Beginning at the line containing "[[Screwaholic]]" and continuing to the end of the records below, give each line again exactly as it stands, and only those lines.

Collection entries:
###

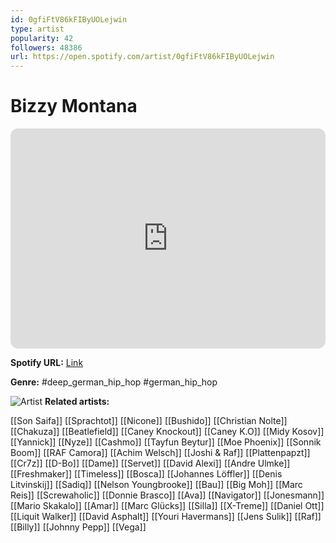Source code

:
 ```yaml
---
id: 0gfiFtV86kFIByUOLejwin
type: artist
popularity: 42
followers: 48386
url: https://open.spotify.com/artist/0gfiFtV86kFIByUOLejwin
---
```

# Bizzy Montana

<iframe style="border-radius:12px" src="https://open.spotify.com/embed/artist/0gfiFtV86kFIByUOLejwin" width="100%" height="352" frameBorder="0" allowfullscreen="" allow="autoplay; clipboard-write; encrypted-media; fullscreen; picture-in-picture" loading="lazy"></iframe>

**Spotify URL:** [Link](https://open.spotify.com/artist/0gfiFtV86kFIByUOLejwin)

**Genre:**  #deep_german_hip_hop #german_hip_hop

![Artist](https://i.scdn.co/image/ab6761610000e5ebe9d278d53e7e5296d8dcbab1)
**Related artists:**

[[Son Saifa]]
[[Sprachtot]]
[[Nicone]]
[[Bushido]]
[[Christian Nolte]]
[[Chakuza]]
[[Beatlefield]]
[[Caney Knockout]]
[[Caney K.O]]
[[Midy Kosov]]
[[Yannick]]
[[Nyze]]
[[Cashmo]]
[[Tayfun Beytur]]
[[Moe Phoenix]]
[[Sonnik Boom]]
[[RAF Camora]]
[[Achim Welsch]]
[[Joshi & Raf]]
[[Plattenpapzt]]
[[Cr7z]]
[[D-Bo]]
[[Dame]]
[[Servet]]
[[David Alexi]]
[[Andre Ulmke]]
[[Freshmaker]]
[[Timeless]]
[[Bosca]]
[[Johannes Löffler]]
[[Denis Litvinskij]]
[[Sadiq]]
[[Nelson Youngbrooke]]
[[Bau]]
[[Big Moh]]
[[Marc Reis]]
[[Screwaholic]]
[[Donnie Brasco]]
[[Ava]]
[[Navigator]]
[[Jonesmann]]
[[Mario Skakalo]]
[[Amar]]
[[Marc Glücks]]
[[Silla]]
[[X-Treme]]
[[Daniel Ott]]
[[Liquit Walker]]
[[David Asphalt]]
[[Youri Havermans]]
[[Jens Sulik]]
[[Raf]]
[[Billy]]
[[Johnny Pepp]]
[[Vega]]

###

§ Expected answer:
[[Screwaholic]]
[[Donnie Brasco]]
[[Ava]]
[[Navigator]]
[[Jonesmann]]
[[Mario Skakalo]]
[[Amar]]
[[Marc Glücks]]
[[Silla]]
[[X-Treme]]
[[Daniel Ott]]
[[Liquit Walker]]
[[David Asphalt]]
[[Youri Havermans]]
[[Jens Sulik]]
[[Raf]]
[[Billy]]
[[Johnny Pepp]]
[[Vega]]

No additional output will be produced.